Print

Print


It's always nice to see a practical programmer.   In fact, I use this
method to read a large survey file with multiple record types.  There's
Household, family level and person level data.   I have a program that
reads the raw data which has one record per person that is fixed in size
and which repeats the relevant household and family data on each person
record.  The file also contains longitudinal data up to 48 months.   The
file size is over 1 GB.  The programs that use this data is a micro
simulation model which can create new variables on the file.  I keep track
of the variables on the files by creating an ASCII text file with variable
names and sizes on the file.

I wanted to create read statements that would read this data quickly.   So
I ended up breaking the data into three different arrays, one each for
Household data which occurs 1 time, family records which can occur multiple
times for each household and person records which can occur multiple times
per household.

In the end, I wrote my program so that the file was written out as a binary
file, with a few variables at the beginning which defined the dimensions
for each of my 3 arrays.  The household array is one dimension, the family
and person arrays are 3 dimensional with the number of families, by the
number of month and finally by the number of variables in the family array.
The person array is the same but dimensioned by persons instead of families.
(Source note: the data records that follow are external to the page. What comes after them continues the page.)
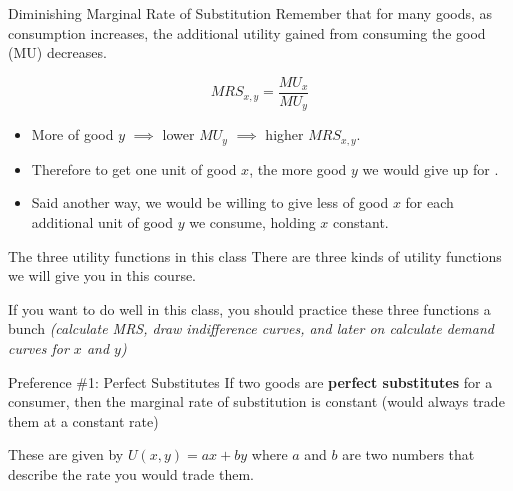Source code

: \documentclass{beamer}
\begin{document}
\begin{frame}{Diminishing Marginal Rate of Substitution}
  Remember that for many goods, as consumption increases, the additional utility gained from consuming the good (MU) decreases.

  $$
    MRS_{x,y} = \frac{MU_x}{MU_{y}}
  $$
  
  \begin{itemize}
    \item More of good $y$ $\implies$ lower $MU_{y}$ $\implies$ higher $MRS_{x,y}$. 
    
    \item Therefore to get one unit of good $x$, the more good $y$ we would give up for . 

    \item Said another way, we would be willing to give less of good $x$ for each additional unit of good $y$ we consume, holding $x$ constant.
  \end{itemize}
\end{frame}

\begin{frame}{The three utility functions in this class}
  There are three kinds of utility functions we will give you in this course. 
  
  \bigskip\bigskip
  If you want to do well in this class, you should practice these three functions a bunch \emph{(calculate MRS, draw indifference curves, and later on calculate demand curves for $x$ and $y$)}
\end{frame}

\begin{frame}{Preference \#1: Perfect Substitutes}
  If two goods are \textbf{perfect substitutes} for a consumer, then the marginal rate of substitution is constant (would always trade them at a constant rate)

  \bigskip
  These are given by $U(x,y) = ax + by$ where $a$ and $b$ are two numbers that describe the rate you would trade them.
\end{frame}
\end{document}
So before I read the arrays, I have enough information to allocate arrays
of exactly the size I need.   So all I need to do is read the allocated arrays
in a read statement that looks like: READ(8,END=NNNN) HHLD, FAMILY,
PERSON.  It's an extremely fast read.

Of course I use equivalences so I don't need to create 6 arrays.   Now the
powers that be don't seem to like equivalences, but it's not hard to keep
track of the few real variables.

I read the ASCII data dictionary in once at the beginning, this file tells
me the location in the variable dimension.   This way I don't need to have
the input variables in a fixed location since I can lookup the location in
my data dictionary once.

I hope this gives you some idea of the flexibility of writing out entire
arrays and associating a data dictionary with the data.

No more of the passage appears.